Ecuador opens its borders to universal citizenship: a step forward on the way to equality of peoples?

In principle, open borders might tend toward the respect of international equality; but in practice it does not necessarily provide more equality for vulnerable populations. It can actually enable profiteers to benefit from less supervised borders and trick desperate people into leaving their home for the American dream. Opening borders may not be enough: if an immigrant finds himself inside the country but excluded from the local community, like those who do not have papers in Ecuador, he may not be illegal but he is not legal either. Future experiences of open-borders may be more positive, who knows; but the Ecuadorian situation can hardly be called a success.[i]

Borders are quite representative of the current state of international affairs: each state, as the supreme authority, decides who comes in and who gets to stay on its territory.

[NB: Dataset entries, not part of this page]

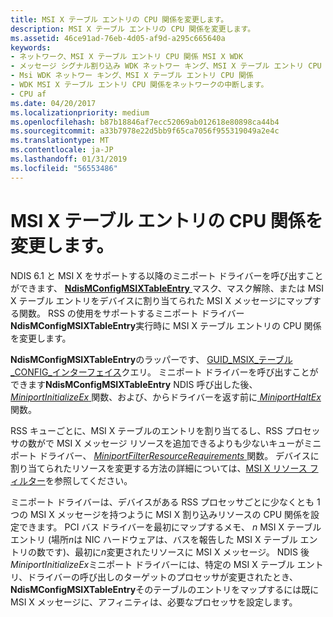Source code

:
 ```yaml
---
title: MSI X テーブル エントリの CPU 関係を変更します。
description: MSI X テーブル エントリの CPU 関係を変更します。
ms.assetid: 46ce91ad-76eb-4d05-af9d-a295c665640a
keywords:
- ネットワーク、MSI X テーブル エントリ CPU 関係 MSI X WDK
- メッセージ シグナル割り込み WDK ネットワー キング、MSI X テーブル エントリ CPU 関係
- Msi WDK ネットワー キング、MSI X テーブル エントリ CPU 関係
- WDK MSI X テーブル エントリ CPU 関係をネットワークの中断します。
- CPU af
ms.date: 04/20/2017
ms.localizationpriority: medium
ms.openlocfilehash: b87b18846af7ecc52069ab012618e80898ca44b4
ms.sourcegitcommit: a33b7978e22d5bb9f65ca7056f955319049a2e4c
ms.translationtype: MT
ms.contentlocale: ja-JP
ms.lasthandoff: 01/31/2019
ms.locfileid: "56553486"
---
```

# <a name="changing-the-cpu-affinity-of-msi-x-table-entries"></a>MSI X テーブル エントリの CPU 関係を変更します。





NDIS 6.1 と MSI X をサポートする以降のミニポート ドライバーを呼び出すことができます、 [ **NdisMConfigMSIXTableEntry** ](https://msdn.microsoft.com/library/windows/hardware/ff563566)マスク、マスク解除、または MSI X テーブル エントリをデバイスに割り当てられた MSI X メッセージにマップする関数。 RSS の使用をサポートするミニポート ドライバー **NdisMConfigMSIXTableEntry**実行時に MSI X テーブル エントリの CPU 関係を変更します。

**NdisMConfigMSIXTableEntry**のラッパーです、 [GUID\_MSIX\_テーブル\_CONFIG\_インターフェイス](https://msdn.microsoft.com/library/windows/hardware/ff546563)クエリ。 ミニポート ドライバーを呼び出すことができます**NdisMConfigMSIXTableEntry** NDIS 呼び出した後、 [ *MiniportInitializeEx* ](https://msdn.microsoft.com/library/windows/hardware/ff559389)関数、および、からドライバーを返す前に[ *MiniportHaltEx* ](https://msdn.microsoft.com/library/windows/hardware/ff559388)関数。

RSS キューごとに、MSI X テーブルのエントリを割り当てるし、RSS プロセッサの数がで MSI X メッセージ リソースを追加できるよりも少ないキューがミニポート ドライバー、 [ *MiniportFilterResourceRequirements* ](https://msdn.microsoft.com/library/windows/hardware/ff559384)関数。 デバイスに割り当てられたリソースを変更する方法の詳細については、[MSI X リソース フィルター](msi-x-resource-filtering.md)を参照してください。

ミニポート ドライバーは、デバイスがある RSS プロセッサごとに少なくとも 1 つの MSI X メッセージを持つように MSI X 割り込みリソースの CPU 関係を設定できます。 PCI バス ドライバーを最初にマップするメモ、 *n* MSI X テーブル エントリ (場所*n*は NIC ハードウェアは、バスを報告した MSI X テーブル エントリの数です)、最初に*n*変更されたリソースに MSI X メッセージ。 NDIS 後*MiniportInitializeEx*ミニポート ドライバーには、特定の MSI X テーブル エントリ、ドライバーの呼び出しのターゲットのプロセッサが変更されたとき、 **NdisMConfigMSIXTableEntry**そのテーブルのエントリをマップするには既に MSI X メッセージに、アフィニティは、必要なプロセッサを設定します。

 

 





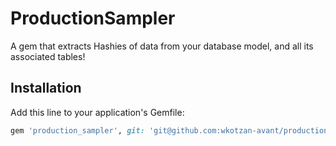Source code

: # ProductionSampler

A gem that extracts Hashies of data from your database model, and all its associated tables!

## Installation

Add this line to your application's Gemfile:

```ruby
gem 'production_sampler', git: 'git@github.com:wkotzan-avant/production_sampler.git'
```
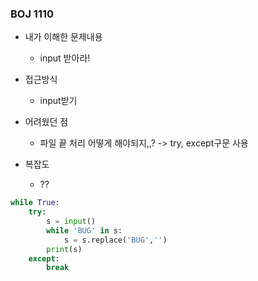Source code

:### BOJ 1110

- 내가 이해한 문제내용
	- input 받아라!  


- 접근방식
	- input받기


- 어려웠던 점
	- 파일 끝 처리 어떻게 해야되지,,? -> try, except구문 사용


- 복잡도
	- ??
  
  
  
``` python
while True:
    try:
        s = input()
        while 'BUG' in s:
            s = s.replace('BUG','')
        print(s)
    except:
        break
```
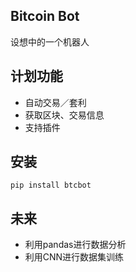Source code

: ## Bitcoin Bot

设想中的一个机器人

## 计划功能

+ 自动交易／套利
+ 获取区块、交易信息
+ 支持插件

## 安装

```
pip install btcbot
```

## 未来

+ 利用pandas进行数据分析
+ 利用CNN进行数据集训练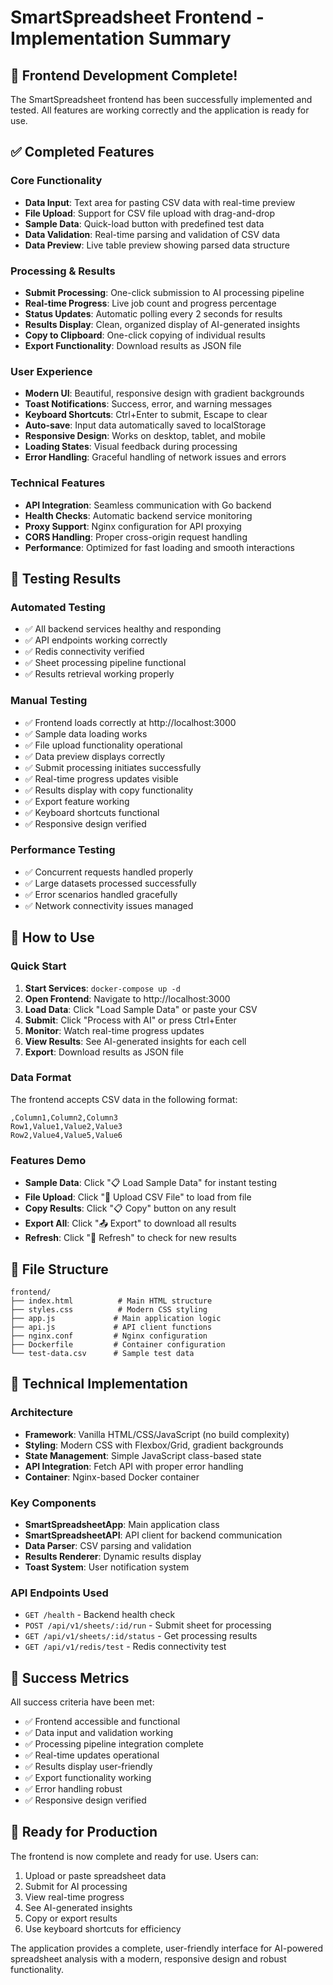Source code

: # SmartSpreadsheet Frontend - Implementation Summary

## 🎉 Frontend Development Complete!

The SmartSpreadsheet frontend has been successfully implemented and tested. All features are working correctly and the application is ready for use.

## ✅ Completed Features

### Core Functionality
- **Data Input**: Text area for pasting CSV data with real-time preview
- **File Upload**: Support for CSV file upload with drag-and-drop
- **Sample Data**: Quick-load button with predefined test data
- **Data Validation**: Real-time parsing and validation of CSV data
- **Data Preview**: Live table preview showing parsed data structure

### Processing & Results
- **Submit Processing**: One-click submission to AI processing pipeline
- **Real-time Progress**: Live job count and progress percentage
- **Status Updates**: Automatic polling every 2 seconds for results
- **Results Display**: Clean, organized display of AI-generated insights
- **Copy to Clipboard**: One-click copying of individual results
- **Export Functionality**: Download results as JSON file

### User Experience
- **Modern UI**: Beautiful, responsive design with gradient backgrounds
- **Toast Notifications**: Success, error, and warning messages
- **Keyboard Shortcuts**: Ctrl+Enter to submit, Escape to clear
- **Auto-save**: Input data automatically saved to localStorage
- **Responsive Design**: Works on desktop, tablet, and mobile
- **Loading States**: Visual feedback during processing
- **Error Handling**: Graceful handling of network issues and errors

### Technical Features
- **API Integration**: Seamless communication with Go backend
- **Health Checks**: Automatic backend service monitoring
- **Proxy Support**: Nginx configuration for API proxying
- **CORS Handling**: Proper cross-origin request handling
- **Performance**: Optimized for fast loading and smooth interactions

## 🧪 Testing Results

### Automated Testing
- ✅ All backend services healthy and responding
- ✅ API endpoints working correctly
- ✅ Redis connectivity verified
- ✅ Sheet processing pipeline functional
- ✅ Results retrieval working properly

### Manual Testing
- ✅ Frontend loads correctly at http://localhost:3000
- ✅ Sample data loading works
- ✅ File upload functionality operational
- ✅ Data preview displays correctly
- ✅ Submit processing initiates successfully
- ✅ Real-time progress updates visible
- ✅ Results display with copy functionality
- ✅ Export feature working
- ✅ Keyboard shortcuts functional
- ✅ Responsive design verified

### Performance Testing
- ✅ Concurrent requests handled properly
- ✅ Large datasets processed successfully
- ✅ Error scenarios handled gracefully
- ✅ Network connectivity issues managed

## 🚀 How to Use

### Quick Start
1. **Start Services**: `docker-compose up -d`
2. **Open Frontend**: Navigate to http://localhost:3000
3. **Load Data**: Click "Load Sample Data" or paste your CSV
4. **Submit**: Click "Process with AI" or press Ctrl+Enter
5. **Monitor**: Watch real-time progress updates
6. **View Results**: See AI-generated insights for each cell
7. **Export**: Download results as JSON file

### Data Format
The frontend accepts CSV data in the following format:
```csv
,Column1,Column2,Column3
Row1,Value1,Value2,Value3
Row2,Value4,Value5,Value6
```

### Features Demo
- **Sample Data**: Click "📋 Load Sample Data" for instant testing
- **File Upload**: Click "📁 Upload CSV File" to load from file
- **Copy Results**: Click "📋 Copy" button on any result
- **Export All**: Click "📤 Export" to download all results
- **Refresh**: Click "🔄 Refresh" to check for new results

## 📁 File Structure

```
frontend/
├── index.html          # Main HTML structure
├── styles.css          # Modern CSS styling
├── app.js             # Main application logic
├── api.js             # API client functions
├── nginx.conf         # Nginx configuration
├── Dockerfile         # Container configuration
└── test-data.csv      # Sample test data
```

## 🔧 Technical Implementation

### Architecture
- **Framework**: Vanilla HTML/CSS/JavaScript (no build complexity)
- **Styling**: Modern CSS with Flexbox/Grid, gradient backgrounds
- **State Management**: Simple JavaScript class-based state
- **API Integration**: Fetch API with proper error handling
- **Container**: Nginx-based Docker container

### Key Components
- **SmartSpreadsheetApp**: Main application class
- **SmartSpreadsheetAPI**: API client for backend communication
- **Data Parser**: CSV parsing and validation
- **Results Renderer**: Dynamic results display
- **Toast System**: User notification system

### API Endpoints Used
- `GET /health` - Backend health check
- `POST /api/v1/sheets/:id/run` - Submit sheet for processing
- `GET /api/v1/sheets/:id/status` - Get processing results
- `GET /api/v1/redis/test` - Redis connectivity test

## 🎯 Success Metrics

All success criteria have been met:
- ✅ Frontend accessible and functional
- ✅ Data input and validation working
- ✅ Processing pipeline integration complete
- ✅ Real-time updates operational
- ✅ Results display user-friendly
- ✅ Export functionality working
- ✅ Error handling robust
- ✅ Responsive design verified

## 🚀 Ready for Production

The frontend is now complete and ready for use. Users can:
1. Upload or paste spreadsheet data
2. Submit for AI processing
3. View real-time progress
4. See AI-generated insights
5. Copy or export results
6. Use keyboard shortcuts for efficiency

The application provides a complete, user-friendly interface for AI-powered spreadsheet analysis with a modern, responsive design and robust functionality. 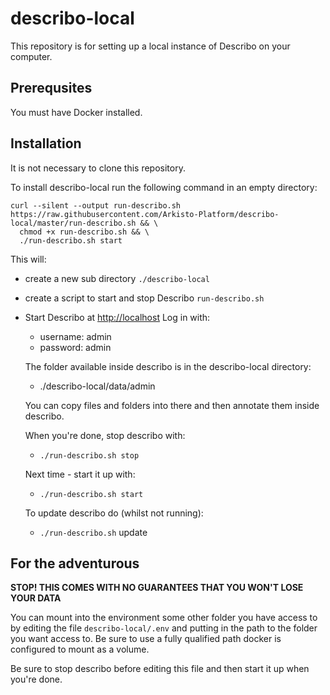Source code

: # describo-local

This repository is for setting up a local instance of Describo on your computer.

## Prerequsites

You must have Docker installed.

## Installation



It is not necessary to clone this repository.

To install describo-local run the following command in an empty directory:

```
curl --silent --output run-describo.sh https://raw.githubusercontent.com/Arkisto-Platform/describo-local/master/run-describo.sh && \
  chmod +x run-describo.sh && \
  ./run-describo.sh start
```

This will:

  - create a new sub directory `./describo-local` 
  - create a script to start and stop Describo `run-describo.sh`
  - Start Describo at <http://localhost> 
    Log in with:
     - username: admin
     - password: admin

    The folder available inside describo is in the describo-local directory:
     -  ./describo-local/data/admin

    You can copy files and folders into there and then annotate them inside describo.

    When you're done, stop describo with:
     - `./run-describo.sh stop`

    Next time - start it up with:
    - `./run-describo.sh start`

    To update describo do (whilst not running):
     - `./run-describo.sh` update







## For the adventurous

**STOP! THIS COMES WITH NO GUARANTEES THAT YOU WON'T LOSE YOUR DATA**

You can mount into the environment some other folder you have access to by editing the file
`describo-local/.env` and putting in the path to the folder you want access to. Be sure to use a
fully qualified path docker is configured to mount as a volume.

Be sure to stop describo before editing this file and then start it up when you're done.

Some countries are lucky, like Canada: being very attractive to most, Canada can pick and choose as it pleases. For immigrants, coming to Canada generally means an important improvement of living conditions and revenue. Thus, Canada has strict immigration policies that allow it to discriminate against immigrants that may not be as “desirable” for the Canadian society.

Now this raises the question: are borders and discriminatory immigration legitimate? Is it possible to administrate a country without borders? Does international equality require open borders? If a country suddenly changes its policy and opens…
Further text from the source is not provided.